Piontek é nomeado responsável por unir todas as pontas soltas e não olha a meios para atingir os fins: sessões táticas de três horas, treinos em altitude com máscaras de oxigénio e o que mais preciso fosse. Nasce uma equipa versátil, a mistura quase perfeita entre força, pulmão e técnica.

Início avassalador

O sorteio junta-a a Escócia, Uruguai e República Federal Alemã no grupo mais complicado da prova, mas nem isso baixou-lhe as aspirações. Elkjaer dá o primeiro triunfo frente aos britânicos, depois os sul-americanos são destroçados por 6-1, com um hat-trick do avançado do Verona, que ainda participa em outros dois golos, e um slalom mágico de Laudrup.

Segue-se a poderosa Mannschat. Piontek pode fazer descansar algumas figuras, mas quer fazer história. Tem a oportunidade de vencer um colosso do futebol continental, vice-campeão quatro anos antes e que também chegará à final nessa mesma prova. No entanto, nesse jogo são melhores os dinamarqueses, de uma ponta à outra do campo, na sua própria interpretação do futebol total. Ganham por 2-0, mas chegarão frescos aos jogos a eliminar?

Três vitórias em três jogos tal como o Brasil, equipa mais concretizadora e no grupo mais difícil, e passaporte para os oitavos de final. São já os favoritos do público.

El Buitre no meio de três dinamarqueses.

Novo drama frente à Espanha

Dois anos antes, nas meias-finais do Euro, os dinamarqueses amaldiçoaram a sorte. Duas bolas aos ferros, e um penálti desperdiçado no desempate por Elkjaer, que nunca falhava. Desta vez, há uma grande dose de culpa própria a juntar ao bolo.

Derrota com a RFA (0-1), e vitórias frente a Irlanda do Norte (2-1) e Argélia (3-0) – é com este currículo que os espanhóis se apresentam em Queretaro. Bem menos impressionante que os rivais, claro. Certamente que a balança do favoritismo começa a cair ainda mais para o lado dos nórdicos a partir dos 33 minutos com o penálti certeiro de Jesper Olsen. E, depois, com o intensificar das jogadas de ataque da equipa de Piontek.

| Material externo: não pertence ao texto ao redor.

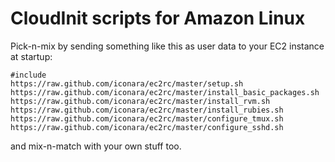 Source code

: # CloudInit scripts for Amazon Linux

Pick-n-mix by sending something like this as user data to your EC2 instance at startup:

    #include
    https://raw.github.com/iconara/ec2rc/master/setup.sh
    https://raw.github.com/iconara/ec2rc/master/install_basic_packages.sh
    https://raw.github.com/iconara/ec2rc/master/install_rvm.sh
    https://raw.github.com/iconara/ec2rc/master/install_rubies.sh
    https://raw.github.com/iconara/ec2rc/master/configure_tmux.sh
    https://raw.github.com/iconara/ec2rc/master/configure_sshd.sh

and mix-n-match with your own stuff too. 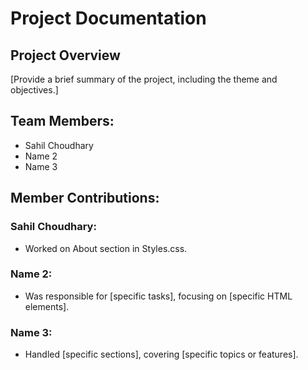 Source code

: # Project Documentation

## Project Overview

[Provide a brief summary of the project, including the theme and objectives.]

## Team Members:

-   Sahil Choudhary
-   Name 2
-   Name 3

## Member Contributions:

### Sahil Choudhary:

-   Worked on About section in Styles.css.

### Name 2:

-   Was responsible for [specific tasks], focusing on [specific HTML elements].

### Name 3:

-   Handled [specific sections], covering [specific topics or features]. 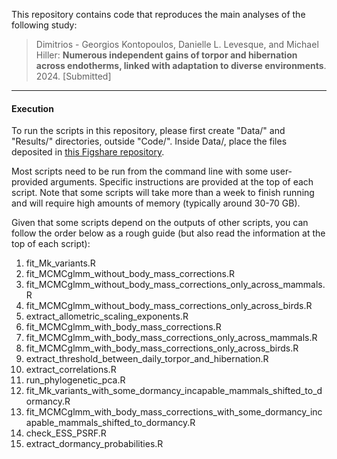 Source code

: This repository contains code that reproduces the main analyses of the following study:

>Dimitrios - Georgios Kontopoulos, Danielle L. Levesque, and Michael Hiller: **Numerous independent gains of torpor and hibernation across endotherms, linked with adaptation to diverse environments**. 2024. [Submitted]

---
 
#### Execution

To run the scripts in this repository, please first create "Data/" and "Results/" directories, outside "Code/". 
Inside Data/, place the files deposited in [this Figshare repository](https://doi.org/10.6084/m9.figshare.24746283).

Most scripts need to be run from the command line with some user-provided arguments. Specific instructions 
are provided at the top of each script. Note that some scripts will take more than a week to finish running and 
will require high amounts of memory (typically around 30-70 GB).

Given that some scripts depend on the outputs of other scripts, you can follow the order below 
as a rough guide (but also read the information at the top of each script):

1. fit_Mk_variants.R
2. fit_MCMCglmm_without_body_mass_corrections.R
3. fit_MCMCglmm_without_body_mass_corrections_only_across_mammals.R
4. fit_MCMCglmm_without_body_mass_corrections_only_across_birds.R
5. extract_allometric_scaling_exponents.R
6. fit_MCMCglmm_with_body_mass_corrections.R
7. fit_MCMCglmm_with_body_mass_corrections_only_across_mammals.R
8. fit_MCMCglmm_with_body_mass_corrections_only_across_birds.R
9. extract_threshold_between_daily_torpor_and_hibernation.R
10. extract_correlations.R
11. run_phylogenetic_pca.R
12. fit_Mk_variants_with_some_dormancy_incapable_mammals_shifted_to_dormancy.R
13. fit_MCMCglmm_with_body_mass_corrections_with_some_dormancy_incapable_mammals_shifted_to_dormancy.R
14. check_ESS_PSRF.R
15. extract_dormancy_probabilities.R
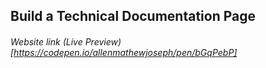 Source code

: ## Build a Technical Documentation Page
###### Website link (Live Preview) [https://codepen.io/allenmathewjoseph/pen/bGqPebP]
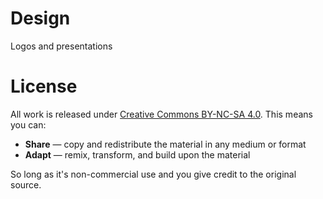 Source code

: # Design
Logos and presentations

# License
All work is released under [Creative Commons BY-NC-SA 4.0](https://creativecommons.org/licenses/by-nc-sa/4.0/).  This means you can:

* **Share** — copy and redistribute the material in any medium or format
* **Adapt** — remix, transform, and build upon the material

So long as it's non-commercial use and you give credit to the original source.
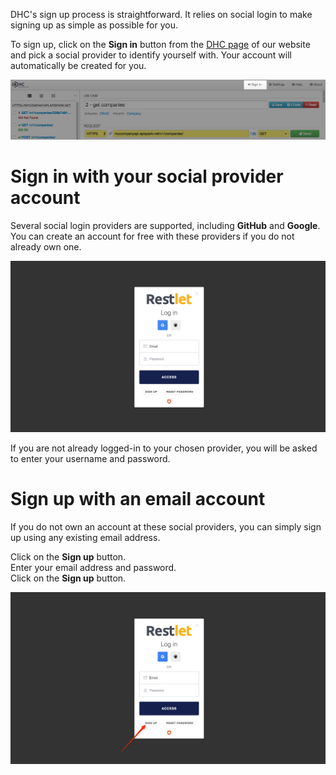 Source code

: 
DHC's sign up process is straightforward. It relies on social login to make signing up as simple as possible for you.

To sign up, click on the **Sign in** button from the <a href="https://dhc.restlet.com/" target="_blank">DHC page</a> of our website and pick a social provider to identify yourself with. Your account will automatically be created for you.

![Sign in](images/sign-in-button.jpg "Sign in")

# Sign in with your social provider account  

Several social login providers are supported, including **GitHub** and **Google**. You can create an account for free with these providers if you do not already own one.

![Sign in](images/sign-in-page.jpg "Sign in")

If you are not already logged-in to your chosen provider, you will be asked to enter your username and password.

# Sign up with an email account

If you do not own an account at these social providers, you can simply sign up using any existing email address.

Click on the **Sign up** button.  
Enter your email address and password.  
Click on the **Sign up** button.

![Sign up](images/sign-up.jpg "Sign up")
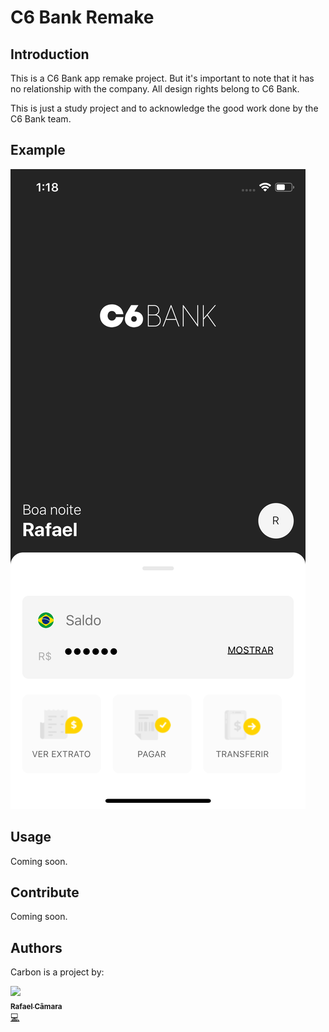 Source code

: <p align="center"><h1>C6 Bank Remake</h1></p>

## Introduction

This is a C6 Bank app remake project. But it's important to note that it has no relationship with the company. All design rights belong to C6 Bank.

This is just a study project and to acknowledge the good work done by the C6 Bank team.

## Example

![Preview App](./readme_assets/preview.png)

## Usage

Coming soon.

## Contribute

Coming soon.

## Authors

Carbon is a project by:

[<img src="https://avatars1.githubusercontent.com/u/9087886?v=4" width="100px;"/><br /><sub><b>Rafael Câmara</b></sub>](http://www.rafaelcamaram.com/)<br />[💻](https://github.com/dawnlabs/carbon/commits?author=rafaelcamaram 'Code')
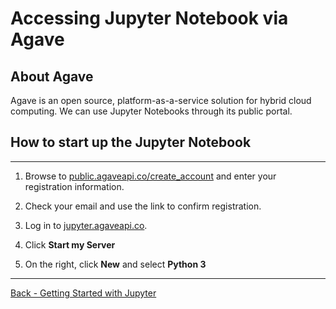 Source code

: # Accessing Jupyter Notebook via Agave

## About Agave

 Agave is an open source, platform-as-a-service solution for hybrid cloud computing.  We can use Jupyter Notebooks through its public portal.
 

## How to start up the Jupyter Notebook

---
1. Browse to [public.agaveapi.co/create_account](https://public.agaveapi.co/create_account) and enter your registration information.

2. Check your email and use the link to confirm registration.

3. Log in to [jupyter.agaveapi.co](https://jupyter.agaveapi.co).

4. Click **Start my Server**

5. On the right, click **New** and select **Python 3**

---
[Back - Getting Started with Jupyter](intro_to_python_011_jupyter.md)

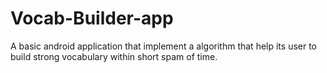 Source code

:# Vocab-Builder-app
A basic android application that implement a algorithm that help its user to build strong vocabulary within short spam of time.
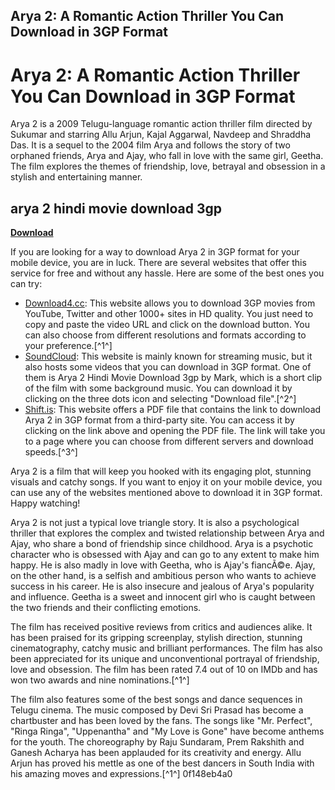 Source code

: ## Arya 2: A Romantic Action Thriller You Can Download in 3GP Format

  
# Arya 2: A Romantic Action Thriller You Can Download in 3GP Format
 
Arya 2 is a 2009 Telugu-language romantic action thriller film directed by Sukumar and starring Allu Arjun, Kajal Aggarwal, Navdeep and Shraddha Das. It is a sequel to the 2004 film Arya and follows the story of two orphaned friends, Arya and Ajay, who fall in love with the same girl, Geetha. The film explores the themes of friendship, love, betrayal and obsession in a stylish and entertaining manner.
 
## arya 2 hindi movie download 3gp


[**Download**](https://denirade.blogspot.com/?download=2tK6Qp)

 
If you are looking for a way to download Arya 2 in 3GP format for your mobile device, you are in luck. There are several websites that offer this service for free and without any hassle. Here are some of the best ones you can try:
 
- [Download4.cc](https://www.hitpaw.com/download-video/download-3gp-movies.html): This website allows you to download 3GP movies from YouTube, Twitter and other 1000+ sites in HD quality. You just need to copy and paste the video URL and click on the download button. You can also choose from different resolutions and formats according to your preference.[^1^]
- [SoundCloud](https://soundcloud.com/umaniakutmanc/arya-2-hindi-movie-download-3gp): This website is mainly known for streaming music, but it also hosts some videos that you can download in 3GP format. One of them is Arya 2 Hindi Movie Download 3gp by Mark, which is a short clip of the film with some background music. You can download it by clicking on the three dots icon and selecting "Download file".[^2^]
- [Shift.is](https://www.shift.is/wp-content/uploads/2022/07/arya_2_hindi_movie_download_3gp.pdf): This website offers a PDF file that contains the link to download Arya 2 in 3GP format from a third-party site. You can access it by clicking on the link above and opening the PDF file. The link will take you to a page where you can choose from different servers and download speeds.[^3^]

Arya 2 is a film that will keep you hooked with its engaging plot, stunning visuals and catchy songs. If you want to enjoy it on your mobile device, you can use any of the websites mentioned above to download it in 3GP format. Happy watching!
  
Arya 2 is not just a typical love triangle story. It is also a psychological thriller that explores the complex and twisted relationship between Arya and Ajay, who share a bond of friendship since childhood. Arya is a psychotic character who is obsessed with Ajay and can go to any extent to make him happy. He is also madly in love with Geetha, who is Ajay's fiancÃ©e. Ajay, on the other hand, is a selfish and ambitious person who wants to achieve success in his career. He is also insecure and jealous of Arya's popularity and influence. Geetha is a sweet and innocent girl who is caught between the two friends and their conflicting emotions.
 
The film has received positive reviews from critics and audiences alike. It has been praised for its gripping screenplay, stylish direction, stunning cinematography, catchy music and brilliant performances. The film has also been appreciated for its unique and unconventional portrayal of friendship, love and obsession. The film has been rated 7.4 out of 10 on IMDb and has won two awards and nine nominations.[^1^]
 
The film also features some of the best songs and dance sequences in Telugu cinema. The music composed by Devi Sri Prasad has become a chartbuster and has been loved by the fans. The songs like "Mr. Perfect", "Ringa Ringa", "Uppenantha" and "My Love is Gone" have become anthems for the youth. The choreography by Raju Sundaram, Prem Rakshith and Ganesh Acharya has been applauded for its creativity and energy. Allu Arjun has proved his mettle as one of the best dancers in South India with his amazing moves and expressions.[^1^]
 0f148eb4a0
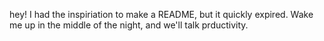 hey! I had the inspiriation to make a README, but it quickly expired. Wake me up in the middle of the night, and we'll talk prductivity.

O erro incrível de Jesper Olsen

Olsen faz o inimaginável a dois minutos do intervalo. Do lado direito da sua defesa, passa a primeira linha de pressão imposta por Julio Salinas e assina depois um passe cego para o interior proibido da sua área. Emilio Butragueño está lá e não perdoa. Não costuma. Sofrer um golo antes do intervalo já é mau, sofrer daquela forma é um murro agonizante no estômago.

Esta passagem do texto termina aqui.